Ainsi, toute la vie chrétienne est changée dans le catéchisme catholique. La prière qu'il décrit n'a rien à voir avec celle de la Tradition des Pères. « Mais on ne peut pas prier « en tout temps » si l'on ne prie pas à certains moments, en le voulant : ce sont les temps forts de la prière chrétienne, en intensité & en durée. » (§ 2697). Comment une prière volontaire & limitée dans le temps peut-elle être un temps fort « en durée » par-rapport à la Prière perpétuelle du Coeur? Et comment peut-elle l'être « en intensité », alors que la Prière incessante est un charisme haut & élevé, quand l'autre est possible à tous? Nous n'avons pas trouvé cette doctrine des « temps forts » chez les Pères de la Philocalie, eux qui se souvenaient de Dieu plus souvent qu'ils ne respiraient, selon le précepte de Saint Grégoire le Théologien.

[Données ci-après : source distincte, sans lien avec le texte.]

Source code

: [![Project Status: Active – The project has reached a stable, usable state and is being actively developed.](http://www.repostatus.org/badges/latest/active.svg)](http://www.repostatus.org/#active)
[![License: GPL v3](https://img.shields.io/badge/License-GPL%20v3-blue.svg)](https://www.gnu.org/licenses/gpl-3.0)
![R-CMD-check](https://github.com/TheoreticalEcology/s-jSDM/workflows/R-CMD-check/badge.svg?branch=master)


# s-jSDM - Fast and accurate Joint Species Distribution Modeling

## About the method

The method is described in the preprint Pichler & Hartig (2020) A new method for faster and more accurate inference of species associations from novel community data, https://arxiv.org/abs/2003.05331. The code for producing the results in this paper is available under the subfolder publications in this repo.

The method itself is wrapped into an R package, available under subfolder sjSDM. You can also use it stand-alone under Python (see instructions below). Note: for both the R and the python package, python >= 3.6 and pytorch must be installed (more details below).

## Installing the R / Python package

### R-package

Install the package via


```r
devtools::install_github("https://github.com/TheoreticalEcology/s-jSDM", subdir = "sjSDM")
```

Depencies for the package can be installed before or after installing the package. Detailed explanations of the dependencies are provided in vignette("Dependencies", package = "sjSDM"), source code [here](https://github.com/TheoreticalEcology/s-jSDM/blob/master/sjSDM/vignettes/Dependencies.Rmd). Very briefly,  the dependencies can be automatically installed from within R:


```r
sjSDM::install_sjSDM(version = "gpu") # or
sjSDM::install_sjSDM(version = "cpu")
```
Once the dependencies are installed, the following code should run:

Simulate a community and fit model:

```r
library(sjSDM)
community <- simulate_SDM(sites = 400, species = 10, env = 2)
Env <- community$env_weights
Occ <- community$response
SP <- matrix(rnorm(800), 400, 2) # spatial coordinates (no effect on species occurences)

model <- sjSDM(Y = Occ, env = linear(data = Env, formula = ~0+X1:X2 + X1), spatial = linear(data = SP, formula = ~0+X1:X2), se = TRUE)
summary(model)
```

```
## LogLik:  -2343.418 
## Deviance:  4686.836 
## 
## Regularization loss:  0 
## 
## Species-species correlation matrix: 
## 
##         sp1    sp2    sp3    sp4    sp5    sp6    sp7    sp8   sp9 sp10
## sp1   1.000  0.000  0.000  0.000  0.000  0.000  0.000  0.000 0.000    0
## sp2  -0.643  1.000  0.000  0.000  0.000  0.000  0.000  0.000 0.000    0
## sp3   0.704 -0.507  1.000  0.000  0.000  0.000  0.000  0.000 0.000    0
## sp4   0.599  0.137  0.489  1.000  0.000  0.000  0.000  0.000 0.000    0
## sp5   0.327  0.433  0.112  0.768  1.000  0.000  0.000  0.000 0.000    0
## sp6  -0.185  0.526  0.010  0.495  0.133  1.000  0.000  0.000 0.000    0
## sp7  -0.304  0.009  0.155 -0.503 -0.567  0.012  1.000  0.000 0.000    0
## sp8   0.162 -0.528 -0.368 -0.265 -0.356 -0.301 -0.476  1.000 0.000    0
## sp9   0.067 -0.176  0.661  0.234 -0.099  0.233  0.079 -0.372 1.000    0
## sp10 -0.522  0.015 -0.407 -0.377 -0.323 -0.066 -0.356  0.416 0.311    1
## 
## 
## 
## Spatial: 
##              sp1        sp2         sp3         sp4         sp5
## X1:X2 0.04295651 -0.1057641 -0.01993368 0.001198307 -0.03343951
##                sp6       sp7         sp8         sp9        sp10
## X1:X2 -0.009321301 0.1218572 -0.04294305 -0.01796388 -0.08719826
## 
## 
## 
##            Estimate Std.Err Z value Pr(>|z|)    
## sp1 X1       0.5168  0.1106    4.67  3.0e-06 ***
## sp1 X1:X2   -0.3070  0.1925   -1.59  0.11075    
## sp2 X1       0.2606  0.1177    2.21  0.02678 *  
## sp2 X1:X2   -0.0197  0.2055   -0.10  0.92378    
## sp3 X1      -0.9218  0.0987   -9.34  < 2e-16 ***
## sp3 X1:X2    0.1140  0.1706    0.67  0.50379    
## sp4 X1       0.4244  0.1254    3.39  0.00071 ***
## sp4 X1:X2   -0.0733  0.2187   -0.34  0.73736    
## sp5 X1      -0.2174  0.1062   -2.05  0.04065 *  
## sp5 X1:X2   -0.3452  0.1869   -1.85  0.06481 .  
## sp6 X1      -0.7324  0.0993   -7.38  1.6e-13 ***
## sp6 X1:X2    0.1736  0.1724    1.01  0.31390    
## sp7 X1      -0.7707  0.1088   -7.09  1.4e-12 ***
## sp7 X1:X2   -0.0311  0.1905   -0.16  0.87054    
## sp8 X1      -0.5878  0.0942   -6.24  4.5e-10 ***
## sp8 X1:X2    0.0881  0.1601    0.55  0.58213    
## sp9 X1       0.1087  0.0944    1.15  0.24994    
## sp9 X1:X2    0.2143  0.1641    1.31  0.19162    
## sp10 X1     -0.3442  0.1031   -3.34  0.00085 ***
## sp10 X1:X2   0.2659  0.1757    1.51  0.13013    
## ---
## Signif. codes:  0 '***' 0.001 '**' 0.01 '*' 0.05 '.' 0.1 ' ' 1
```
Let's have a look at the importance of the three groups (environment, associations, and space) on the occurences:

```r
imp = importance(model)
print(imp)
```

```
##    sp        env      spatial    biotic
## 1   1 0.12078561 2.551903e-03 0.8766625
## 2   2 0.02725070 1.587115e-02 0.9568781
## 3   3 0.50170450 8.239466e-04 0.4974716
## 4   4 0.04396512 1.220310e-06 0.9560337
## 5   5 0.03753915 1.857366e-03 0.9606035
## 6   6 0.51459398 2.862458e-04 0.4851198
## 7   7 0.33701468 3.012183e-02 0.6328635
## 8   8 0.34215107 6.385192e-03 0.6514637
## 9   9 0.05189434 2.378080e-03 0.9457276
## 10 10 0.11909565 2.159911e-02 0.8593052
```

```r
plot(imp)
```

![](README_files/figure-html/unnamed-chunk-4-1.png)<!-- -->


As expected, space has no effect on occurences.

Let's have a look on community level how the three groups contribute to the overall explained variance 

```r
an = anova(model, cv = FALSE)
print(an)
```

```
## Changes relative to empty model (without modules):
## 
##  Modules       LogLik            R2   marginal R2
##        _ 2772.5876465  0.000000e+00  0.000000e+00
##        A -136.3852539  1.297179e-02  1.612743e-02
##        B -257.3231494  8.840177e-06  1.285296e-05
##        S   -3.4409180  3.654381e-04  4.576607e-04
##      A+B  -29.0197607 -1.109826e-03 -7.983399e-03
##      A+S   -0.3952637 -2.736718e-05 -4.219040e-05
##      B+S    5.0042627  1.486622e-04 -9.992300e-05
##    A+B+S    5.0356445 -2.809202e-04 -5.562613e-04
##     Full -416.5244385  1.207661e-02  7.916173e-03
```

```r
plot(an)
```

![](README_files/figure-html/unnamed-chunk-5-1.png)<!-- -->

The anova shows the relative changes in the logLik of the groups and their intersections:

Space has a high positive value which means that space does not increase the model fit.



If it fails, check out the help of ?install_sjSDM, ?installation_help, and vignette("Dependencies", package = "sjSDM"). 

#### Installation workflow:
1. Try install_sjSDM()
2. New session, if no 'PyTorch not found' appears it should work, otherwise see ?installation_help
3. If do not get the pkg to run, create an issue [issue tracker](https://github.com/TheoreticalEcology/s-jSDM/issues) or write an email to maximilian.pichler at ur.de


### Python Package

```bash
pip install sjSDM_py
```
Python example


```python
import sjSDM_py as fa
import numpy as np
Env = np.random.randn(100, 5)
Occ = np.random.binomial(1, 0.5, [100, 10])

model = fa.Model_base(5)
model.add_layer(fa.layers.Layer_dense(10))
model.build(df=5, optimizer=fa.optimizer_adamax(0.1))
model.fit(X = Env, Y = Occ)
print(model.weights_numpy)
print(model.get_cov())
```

Les §§ 2705-2708 parlent de la méditation : «  La méditation met en oeuvre la pensée, l'imagination, l'émotion & le désir ». Cependant les Pères sont unanimes à dénoncer l'imagination comme le plus grand danger dans la Vie spirituelle, & loin de lui donner une place dans la prière, ils disent qu'il faut s'en défaire, comme de la source de toutes les illusions. «  Cette faculté n'est pas donnée à l'homme lors de sa création, mais « après le péché ». L'imagination-mémoire « est une marque irrationnelle & grossière de nos cinq sens ». Or, dans la lutte spirituelle dont la victoire nous procure l'Esprit Saint & l'union avec Dieu, non seulement elle n'est d'aucun secours, mais nuisible, Dieu étant « hors de la portée de tous les sens, hors du sensible, hors de toute figure, couleur, espace, lieu, forme, genre, bien que partout présent & transcendant l'univers, échappant aux prises de l'imagination...puissance de l'âme qui, à cause de ses propres insuffisances, ne possède pas la propriété de s'unir à Dieu. » -(Père Ambroise Fontrier, Commentaire inédit de Saint Nicodème l'Hagiorite, Le combat spirituel)-. Les Pères attribuent à l'imagination la chute du Diable.
(p.108).
Quand les catéchistes catholiques parlent de la prière du coeur (§§ 435, 2016, 2667-8, 2562, 2717), se rendent-ils compte qu'elle implique d'abord une lutte contre l'imagination? « Conserver l'intellect hors de toute couleur, de toute forme, de tout genre, le conserver pur, tel qu'il est sorti des mains de Dieu. Pour y parvenir, il n'est qu'un moyen : faire entrer l'intellect, le rassembler dans le lieu étroit qu'est le coeur, au-dedans de l'homme intérieur... » -(Ibidem. Pour le vrai sens de la méditation selon les Pères, voir Nicolas Cabasilas, La Vie en Christ, op. cit., livre 6)-.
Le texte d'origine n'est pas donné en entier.